By Han Sang-hee
The prominent Banff Mountain Film Festival has finally reached Seoul.
Located in Alberta, Canada, Banff is a small city surrounded by lakes, forests and mountains. Every year, the city holds a mountain festival and various programs, notably, the "Banff Mountain Film Festival".
The annual event started in 1976 and continues to this day every November. More than 300 works of mountain climbing, expeditions and wildlife created by film directors, mountain climbers and extreme athletes enter the competition.
When winners are announced, they go on world tours, visiting more than 30 countries. This is the first tour in Korea, and the visits will take place annually every April.
Unlike other blockbuster mountain films like "Cliffhanger" (1993) and "Vertical Limit" (2000), the 10 films showing Seoul are more like documentaries with messages about mountains, extreme climbing and the overall environment.
"King Lines" was filmed in France, California, Venezuela, and Greece and captures the climbing of Chris Sharma, a professional mountain climber.
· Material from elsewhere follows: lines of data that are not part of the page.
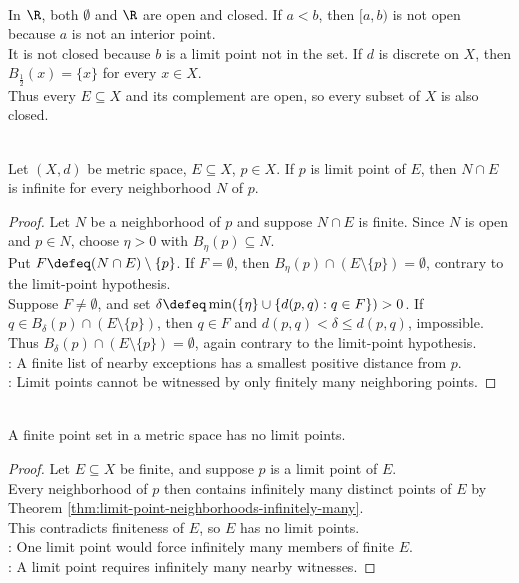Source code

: \begin{example} \label{ex:open-closed-neither-and-both} \\
In $\R$, both $\emptyset$ and $\R$ are open and closed. If $a<b$, then $[a,b)$ is not open because $a$ is not an interior point.\\
It is not closed because $b$ is a limit point not in the set. If $d$ is discrete on $X$, then $B_{\frac12}(x)=\{x\}$ for every $x\in X$.\\
Thus every $E\subseteq X$ and its complement are open, so every subset of $X$ is also closed.
\end{example}

\begin{theorem} \label{thm:limit-point-neighborhoods-infinitely-many} \\
Let $(X,d)$ be metric space, $E\subseteq X$, $p\in X$. If $p$ is limit point of $E$, then $N\cap E$ is infinite for every neighborhood $N$ of $p$.
\begin{proof}
Let $N$ be a neighborhood of $p$ and suppose $N\cap E$ is finite. Since $N$ is open and $p\in N$, choose $\eta>0$ with $B_\eta(p)\subseteq N$.\\
Put $F\defeq(N\cap E)\setminus\{p\}$. If $F=\emptyset$, then $B_\eta(p)\cap(E\setminus\{p\})=\emptyset$, contrary to the limit-point hypothesis.\\
Suppose $F\neq\emptyset$, and set $\delta\defeq\min(\{\eta\}\cup\{d(p,q):q\in F\})>0$. If $q\in B_\delta(p)\cap(E\setminus\{p\})$, then $q\in F$ and $d(p,q)<\delta\leq d(p,q)$, impossible.\\
Thus $B_\delta(p)\cap(E\setminus\{p\})=\emptyset$, again contrary to the limit-point hypothesis.\\
: A finite list of nearby exceptions has a smallest positive distance from $p$.\\
: Limit points cannot be witnessed by only finitely many neighboring points.
\end{proof}
\end{theorem}

\begin{corollary} \label{cor:finite-point-set-no-limit-points} \\
A finite point set in a metric space has no limit points.
\begin{proof}
Let $E\subseteq X$ be finite, and suppose $p$ is a limit point of $E$.\\
Every neighborhood of $p$ then contains infinitely many distinct points of $E$ by Theorem \ref{thm:limit-point-neighborhoods-infinitely-many}.\\
This contradicts finiteness of $E$, so $E$ has no limit points.\\
: One limit point would force infinitely many members of finite $E$.\\
: A limit point requires infinitely many nearby witnesses.
\end{proof}
\end{corollary}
The film shares the meaning of mountain climbing, through success and failure. The film was the winner of the Alpine Club of Canada Award for Best Film on Climbing at the festival last year.
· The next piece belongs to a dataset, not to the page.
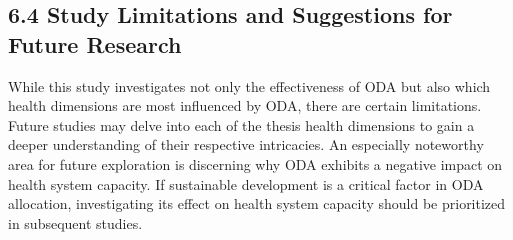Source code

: 
\subsection*{6.4 Study Limitations and Suggestions for Future Research}
While this study investigates not only the effectiveness of ODA but also which health dimensions are most influenced by ODA, there are certain limitations. Future studies may delve into each of the thesis health dimensions to gain a deeper understanding of their respective intricacies. An especially noteworthy area for future exploration is discerning why ODA exhibits a negative impact on health system capacity. If sustainable development is a critical factor in ODA allocation, investigating its effect on health system capacity should be prioritized in subsequent studies.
"King Lines: Es Pontas" is the 13-minute edited version of the original "King Lines". The short film captures the struggles of mountain climber Chris Sharma while he mounts "Es Pontas", a 65-foot arch-shaped rock islet off the coast of Mallorca, Spain. Both films are directed and produced by Josh Lowell and Peter Mortimer of the United States.
"Entropy" is about "snow-kiting", an extreme sport that involves riding a snowboard attached to a paraglider over snow-covered mountains and hills. With its fast-paced images, the movie feels like a music video rather than a documentary film. Directed and produced by Morten Gjerstad of Norway, the film runs 11 minutes.
"Trial and Error", an eight-minute-long film, carries an environmental message. Through the thrilling moves of mountain biker Ryan Leech along the coastal mountains of British Columbia, the film depicts the importance of preserving natural forests. Directed by Bjorn Enga from Canada, the film won the People's Choice Award for Radical Reels at the film festival last year.
"La Ventana" shows the dangerous yet breathtaking sights of Patagonia, the border region of Chile and Argentina. A Venezuelan expedition team faces the chilly peaks of Cerro Torre and Saint Exupery, one of the two most dangerous mountains in the region. Federico Pisani of Venezuela directed the 21-minute film.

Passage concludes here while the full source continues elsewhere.